Obtiene además una de las mayorías más amplias en la historia de Francia desde la fundación de la Quinta República en 1958, que le allana el camino para implementar su paquete de reformas con el que pretende liberalizar la economía para impulsar el empleo, reforzar las medidas de seguridad contra el terrorismo y profundizar la integración europea.

Sin embargo, su triunfo se vio opacado por una abstención récord del 57%, que según los analistas se explica por la sensación de que la suerte ya estaba echada y un hartazgo generalizado tras una larga secuencia electoral que comenzó en noviembre con las primarias de la derecha.

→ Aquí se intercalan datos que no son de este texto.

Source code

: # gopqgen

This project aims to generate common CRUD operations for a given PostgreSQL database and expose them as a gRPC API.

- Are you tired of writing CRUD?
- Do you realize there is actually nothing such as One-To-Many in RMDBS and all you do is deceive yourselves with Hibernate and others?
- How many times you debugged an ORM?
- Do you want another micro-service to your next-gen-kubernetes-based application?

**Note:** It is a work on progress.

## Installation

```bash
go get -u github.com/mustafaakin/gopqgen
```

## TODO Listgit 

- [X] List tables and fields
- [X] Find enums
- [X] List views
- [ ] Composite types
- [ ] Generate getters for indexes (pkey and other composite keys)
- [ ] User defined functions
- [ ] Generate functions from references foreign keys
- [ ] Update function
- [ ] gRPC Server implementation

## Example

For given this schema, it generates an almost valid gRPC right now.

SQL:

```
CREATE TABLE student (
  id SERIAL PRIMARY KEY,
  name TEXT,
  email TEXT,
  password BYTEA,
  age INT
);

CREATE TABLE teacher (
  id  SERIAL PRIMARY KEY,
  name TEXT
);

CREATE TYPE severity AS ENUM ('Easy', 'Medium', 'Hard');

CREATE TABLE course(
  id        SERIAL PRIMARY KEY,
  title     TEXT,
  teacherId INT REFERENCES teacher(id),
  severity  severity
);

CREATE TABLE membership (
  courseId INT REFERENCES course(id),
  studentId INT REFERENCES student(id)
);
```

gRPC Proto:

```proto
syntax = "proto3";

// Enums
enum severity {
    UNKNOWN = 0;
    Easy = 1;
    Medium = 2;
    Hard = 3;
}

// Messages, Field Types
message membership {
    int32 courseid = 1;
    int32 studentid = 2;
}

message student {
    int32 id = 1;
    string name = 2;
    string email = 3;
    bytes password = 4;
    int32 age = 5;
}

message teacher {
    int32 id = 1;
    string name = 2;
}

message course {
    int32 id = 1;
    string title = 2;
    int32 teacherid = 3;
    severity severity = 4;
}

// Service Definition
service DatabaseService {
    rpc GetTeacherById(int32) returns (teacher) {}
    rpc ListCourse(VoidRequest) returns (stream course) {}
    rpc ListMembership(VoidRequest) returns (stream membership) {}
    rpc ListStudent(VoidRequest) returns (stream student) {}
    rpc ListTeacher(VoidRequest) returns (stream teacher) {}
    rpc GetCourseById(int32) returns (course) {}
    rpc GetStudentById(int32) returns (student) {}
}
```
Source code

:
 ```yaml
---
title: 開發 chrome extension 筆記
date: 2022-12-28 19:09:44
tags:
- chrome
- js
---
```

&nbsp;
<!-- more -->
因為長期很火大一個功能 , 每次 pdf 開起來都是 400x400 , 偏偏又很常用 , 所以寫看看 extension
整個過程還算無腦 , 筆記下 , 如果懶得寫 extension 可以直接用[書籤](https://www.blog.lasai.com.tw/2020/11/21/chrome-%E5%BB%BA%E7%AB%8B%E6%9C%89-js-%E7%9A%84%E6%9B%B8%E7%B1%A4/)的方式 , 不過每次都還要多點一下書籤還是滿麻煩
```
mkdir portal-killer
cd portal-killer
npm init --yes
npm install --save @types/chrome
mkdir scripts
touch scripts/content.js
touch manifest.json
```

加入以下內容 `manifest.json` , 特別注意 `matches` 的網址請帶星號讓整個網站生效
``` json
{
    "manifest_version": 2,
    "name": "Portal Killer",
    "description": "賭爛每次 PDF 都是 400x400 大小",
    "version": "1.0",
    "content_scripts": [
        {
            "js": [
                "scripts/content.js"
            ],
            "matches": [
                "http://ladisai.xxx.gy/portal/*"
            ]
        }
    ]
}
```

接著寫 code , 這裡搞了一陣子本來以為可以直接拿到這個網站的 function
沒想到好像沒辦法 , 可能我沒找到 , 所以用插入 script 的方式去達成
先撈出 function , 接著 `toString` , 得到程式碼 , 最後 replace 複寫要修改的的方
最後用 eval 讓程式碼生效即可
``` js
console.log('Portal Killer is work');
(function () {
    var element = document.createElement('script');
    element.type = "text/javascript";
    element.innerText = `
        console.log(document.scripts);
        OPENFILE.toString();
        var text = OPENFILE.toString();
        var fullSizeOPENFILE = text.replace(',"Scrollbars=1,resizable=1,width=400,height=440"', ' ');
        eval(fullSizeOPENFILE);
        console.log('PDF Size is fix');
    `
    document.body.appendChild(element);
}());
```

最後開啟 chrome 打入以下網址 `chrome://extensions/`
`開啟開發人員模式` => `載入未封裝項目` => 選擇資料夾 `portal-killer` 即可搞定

"Con la abstención, los electores dicen que se mantienen distantes respecto a las elecciones, dicen 'sí, hoy somos favorables a la renovación, pero no hemos entendido necesariamente el proyecto de renovación de Emmanuel Macron", sostuvo Jean-Daniel Lévy, del instituto Harris Interactive.

- Le Pen a la Asamblea -

LREM diezmó a los socialistas y derrotó a los conservadores, mientras que el ultraderechista Frente Nacional (FN) de Marine Le Pen, a quien Macron venció en la segunda vuelta de las presidenciales el 7 de mayo, tuvo otra noche agridulce.

Marine Le Pen fue elegida por primera vez diputada en Francia tras imponerse en su bastión de Hénin-Beaumont (norte), pero a nivel nacional su partido quedó lejos de los objetivos impuestos, al alcanzar ocho escaños, insuficientes para constituir un grupo en la Asamblea.

"No contamos hoy con un grupo parlamentario, pero no quiere decir que mañana no tengamos uno (...) No pierdo de vista el objetivo de poder formar en los próximos meses un grupo en la Asamblea Nacional", señaló este lunes la líder antiinmigración en una conferencia de prensa.

El partido conservador Los Republicanos obtuvo 112 diputados, de los cuales una parte está dispuesta a apoyar al partido de Macron.

Los socialistas perdieron la mayoría y acabaron por los suelos con 30 escaños tras el impopular gobierno de François Hollande, marcado por el desempleo y los atentados yihadistas.

Por su parte, el movimiento de izquierda radical Francia Insumisa del tribuno Jean-Luc Mélenchon, cosechó, junto al Partido Comunista, 27 escaños.

Aunque este resultado es inferior al que esperaba Mélenchon, quien fue uno de los inesperados protagonistas de las elecciones presidenciales de mayo, supera los pronósticos de las encuestas.

La nueva Asamblea Nacional empezará sus sesiones el 27 de junio y su metamorfosis saltará a la vista: la mitad de los nuevos diputados no han ocupado nunca cargos electos y proceden de la sociedad civil.

Habrá además más jóvenes con un promedio de edad que cayó de más de cinco años (54 años en 2012 a 48 años en 2017) y más mujeres (224 frente a 155 en 2012, un récord).

"Hace un año, nadie habría imaginado una renovación política semejante", se felicitó el primer ministro, Edouard Philippe. Como marca la tradición, Philippe presentará la dimisión de su gobierno. Se le encomendará la formación de otro, con una posible remodelación "limitada".